Re: Reduce timing overhead of EXPLAIN ANALYZE using rdtsc?

Robert Haas <robertmhaas@gmail.com>

From: Robert Haas <robertmhaas@gmail.com>
To: David Geier <geidav.pg@gmail.com>
Cc: Lukas Fittl <lukas@fittl.com>, Andres Freund <andres@anarazel.de>, Pavel Stehule <pavel.stehule@gmail.com>, vignesh C <vignesh21@gmail.com>, Michael Paquier <michael@paquier.xyz>, Ibrar Ahmed <ibrar.ahmad@gmail.com>, Maciek Sakrejda <m.sakrejda@gmail.com>, pgsql-hackers <pgsql-hackers@postgresql.org>
Date: 2025-12-03T14:15:00Z
Lists: pgsql-hackers

Commits

Same data as JSON: GET /api/v1/messages/:b64id/commits the thread's linked commits as JSON, with link sources. API reference →
  1. pg_test_timing: Also test RDTSC[P] timing, report time source, TSC frequency

  2. Allow retrieving x86 TSC frequency/flags from CPUID

  3. instrumentation: Standardize ticks to nanosecond conversion method

  4. instrumentation: Use Time-Stamp Counter on x86-64 to lower overhead

  5. Zero initialize uses of instr_time about to trigger compiler warnings

  6. instr_time: Represent time as an int64 on all platforms

  7. Add 250c8ee07ed to git-blame-ignore-revs

On Wed, Dec 3, 2025 at 6:03 AM David Geier <geidav.pg@gmail.com> wrote:
> I'm wondering how to best do a GUC for something that is potentially
> unavailable on the system. In that case the GUC would be superfluous.
> Maybe a boolean "enable_try_fast_clocksource" GUC or a "clocksource"
> enum GUC which can be "default" and "try_rdtsc", where we only include
> the "try_rdtsc" enum value on x86 systems?
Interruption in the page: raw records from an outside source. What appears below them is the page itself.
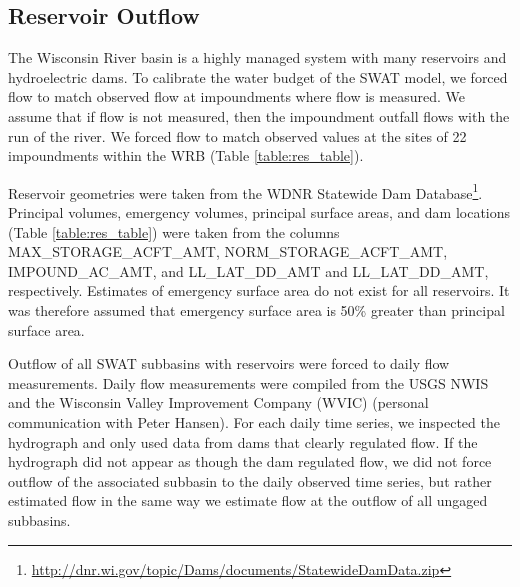 \subsection{Reservoir Outflow}\label{sec:reservoirs}

The Wisconsin River basin is a highly managed system with many reservoirs and hydroelectric dams. To calibrate the water budget of the SWAT model, we forced flow to match observed flow at impoundments where flow is measured. We assume that if flow is not measured, then the impoundment outfall flows with the run of the river. We forced flow to match observed values at the sites of 22 impoundments within the WRB (Table \ref{table:res_table}).

Reservoir geometries were taken from the WDNR Statewide Dam Database\footnote{\url{http://dnr.wi.gov/topic/Dams/documents/StatewideDamData.zip}}. Principal volumes, emergency volumes, principal surface areas, and dam locations (Table \ref{table:res_table}) were taken from the columns MAX\_STORAGE\_ACFT\_AMT, NORM\_STORAGE\_ACFT\_AMT, IMPOUND\_AC\_AMT, and LL\_LAT\_DD\_AMT and LL\_LAT\_DD\_AMT, respectively. Estimates of emergency surface area do not exist for all reservoirs. It was therefore assumed that emergency surface area is 50\% greater than principal surface area.

Outflow of all SWAT subbasins with reservoirs were forced to daily flow measurements. Daily flow measurements were compiled from the USGS NWIS  and the Wisconsin Valley Improvement Company (WVIC) (personal communication with Peter Hansen). For each daily time series, we inspected the hydrograph and only used data from dams that clearly regulated flow. If the hydrograph did not appear as though the dam regulated flow, we did not force outflow of the associated subbasin to the daily observed time series, but rather estimated flow in the same way we estimate flow at the outflow of all ungaged subbasins. 
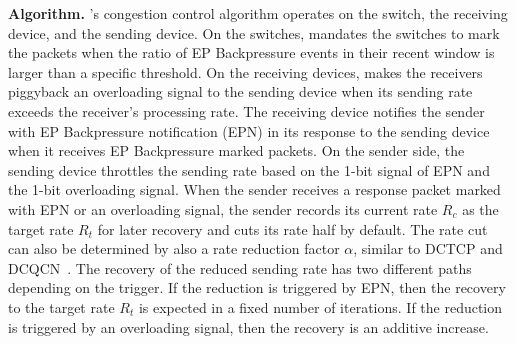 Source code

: \noindent \textbf{Algorithm.}
\aurelia's congestion control algorithm operates on the switch, the receiving device, and the sending device.
%
On the switches, \aurelia mandates the switches to mark the packets when the ratio of EP Backpressure events in their recent window is larger than a specific threshold.
%
On the receiving devices, \aurelia makes the receivers piggyback an overloading signal to the sending device when its sending rate exceeds the receiver's processing rate.
%
The receiving device notifies the sender with EP Backpressure notification (EPN) in its response to the sending device when it receives EP Backpressure marked packets. 
%
On the sender side, the sending device throttles the sending rate based on the 1-bit signal of EPN and the 1-bit overloading signal. 
%
When the sender receives a response packet marked with EPN or an overloading signal, the sender records its current rate $R_{c}$ as the target rate $R_{t}$ for later recovery and cuts its rate half by default. 
%
The rate cut can also be determined by also a rate reduction factor $\alpha$, similar to DCTCP and DCQCN~\cite{dcqcn:sigcomm:2015}.   
%
The recovery of the reduced sending rate has two different paths depending on the trigger.
%
If the reduction is triggered by EPN, then the recovery to the target rate $R_{t}$ is expected in a fixed number of iterations. 
%  
If the reduction is triggered by an overloading signal, then the recovery is an additive increase.

%


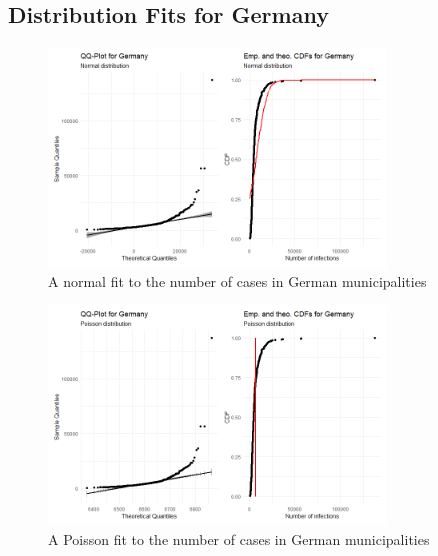 \subsection{Distribution Fits for Germany}
%     
\begin{figure}[H]
    \centering
    \includegraphics[width = 0.8\textwidth]{fit_normal_germany.png}
    \caption{A normal fit to the number of cases in German municipalities}
    \label{fitNormalGermany}
\end{figure}
%     
\begin{figure}[H]
    \centering
    \includegraphics[width = 0.8\textwidth]{fit_poisson_germany.png}
    \caption{A Poisson fit to the number of cases in German municipalities}
    \label{fitPoissonGermany}
\end{figure}
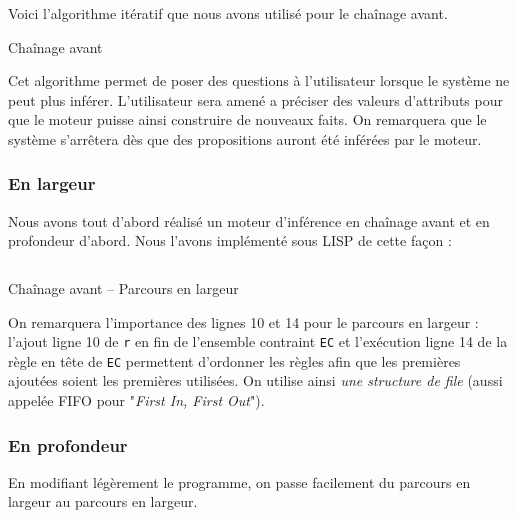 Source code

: \documentclass[a4paper,12pt]{article}
\begin{document}
Voici l'algorithme itératif que nous avons utilisé pour le chaînage avant.
\begin{algorithm}

\caption{Chaînage avant \label{algoChainageAvant}}
\end{algorithm}

Cet algorithme permet de poser des questions à l'utilisateur lorsque le système ne peut plus inférer. L'utilisateur sera amené a préciser des valeurs d'attributs pour que le moteur puisse ainsi construire de nouveaux faits. On remarquera que le système s'arrêtera dès que des propositions auront été inférées par le moteur.

\newpage
\subsubsection{En largeur}

	Nous avons tout d'abord réalisé un moteur d'inférence en chaînage avant et en profondeur d'abord. Nous l'avons implémenté sous LISP de cette façon :

\begin{listing}[H]
	\centering
	\inputminted[breaklines=true,linenos]{lisp}{../chainageAvantLarg.lisp}
	\caption{Chaînage avant -- Parcours en largeur}
\end{listing}

On remarquera l'importance des lignes 10 et 14 pour le parcours en largeur : l'ajout ligne 10 de \texttt{r} en fin de l'ensemble contraint \texttt{EC} et l'exécution ligne 14 de la règle en tête de \texttt{EC} permettent d'ordonner les règles afin que les premières ajoutées soient les premières utilisées. On utilise ainsi \textit{une structure de file} (aussi appelée FIFO pour "\textit{First In, First Out}").

\newpage
\subsubsection{En profondeur}

En modifiant légèrement le programme, on passe facilement du parcours en largeur au parcours en largeur.
\end{document}
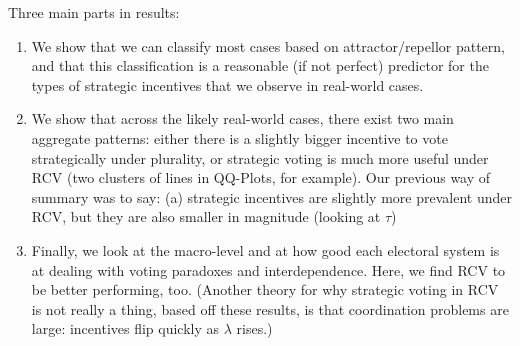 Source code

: \documentclass[11pt, letter]{article}
\begin{document}
Three main parts in results:

\begin{enumerate}
\item We show that we can classify most cases based on attractor/repellor pattern, and that this classification is a reasonable (if not perfect) predictor for the types of strategic incentives that we observe in real-world cases.
\item We show that across the likely real-world cases, there exist two main aggregate patterns: either there is a slightly bigger incentive to vote strategically under plurality, or strategic voting is much more useful under RCV (two clusters of lines in QQ-Plots, for example). Our previous way of summary was to say: (a) strategic incentives are slightly more prevalent under RCV, but they are also smaller in magnitude (looking at $\tau$)
\item Finally, we look at the macro-level and at how good each electoral system is at dealing with voting paradoxes and interdependence. Here, we find RCV to be better performing, too. (Another theory for why strategic voting in RCV is not really a thing, based off these results, is that coordination problems are large: incentives flip quickly as $\lambda$ rises.)
\end{enumerate}
\end{document}
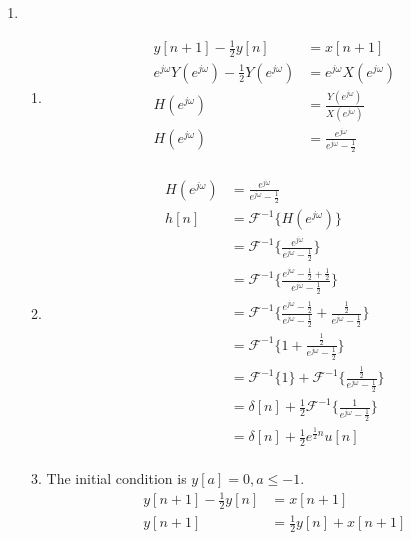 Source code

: \documentclass[10pt,a4paper, margin=1in]{article}
\begin{document}
\begin{enumerate}
\item %
	\begin{enumerate}
    \item %
    \begin{align*}
        y[n + 1] - \frac{1}{2}y[n] &= x[n + 1] \\ 
        e^{j\omega}Y(e^{j\omega}) - \frac{1}{2}Y(e^{j\omega}) &= e^{j\omega}X(e^{j\omega}) \\
        H(e^{j\omega}) &= \frac{Y(e^{j\omega})}{X(e^{j\omega})} \\
        H(e^{j\omega}) &= \frac{e^{j\omega}}{e^{j\omega} - \frac{1}{2}} \\
    \end{align*}
    \item %
    \begin{align*}
        H(e^{j\omega}) &= \frac{e^{j\omega}}{e^{j\omega} - \frac{1}{2}} \\
        h[n] &= \mathcal{F}^{-1}\{H(e^{j\omega})\} \\
        &= \mathcal{F}^{-1}\{\frac{e^{j\omega}}{e^{j\omega} - \frac{1}{2}}\} \\
        &= \mathcal{F}^{-1}\{\frac{e^{j\omega} - \frac{1}{2} + \frac{1}{2}}{e^{j\omega} - \frac{1}{2}}\} \\
        &= \mathcal{F}^{-1}\{\frac{e^{j\omega} - \frac{1}{2}}{e^{j\omega} - \frac{1}{2}} + \frac{\frac{1}{2}}{e^{j\omega} - \frac{1}{2}}\} \\
        &= \mathcal{F}^{-1}\{1 + \frac{\frac{1}{2}}{e^{j\omega} - \frac{1}{2}}\} \\
        &= \mathcal{F}^{-1}\{1\} + \mathcal{F}^{-1}\{\frac{\frac{1}{2}}{e^{j\omega} - \frac{1}{2}}\} \\
        &= \delta[n] + \frac{1}{2}\mathcal{F}^{-1}\{\frac{1}{e^{j\omega} - \frac{1}{2}}\} \\
        &= \delta[n] + \frac{1}{2}e^{\frac{1}{2}n}u[n] \\
    \end{align*}
	\item %
    The initial condition is $y[a] = 0, a \leq -1$.
    \begin{align*}
        y[n + 1] - \frac{1}{2}y[n] &= x[n + 1] \\
        y[n + 1] &= \frac{1}{2}y[n] + x[n + 1] \\

\end{align*}
\end{enumerate}
\end{enumerate}
\end{document}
huge_pages=on/off/try is one possible precedent. Perhaps for this
case, we might do something like
clock_source=auto/this/that/the_other_thing might be better. If you
set it to any value other than "auto", the named source must be
available, or startup fails. If you set it to auto, it picks what it
believes to be the best option available, and there is some other
read-only GUC (akin to huge_page_status) that tells you what it
picked.

I'm open to other suggestions as to how this should work, but (1) all
of the existing enable_* GUCs are planner GUCs, and (2) I suspect it's
short-sighted to plan for only "fast" and "not fast".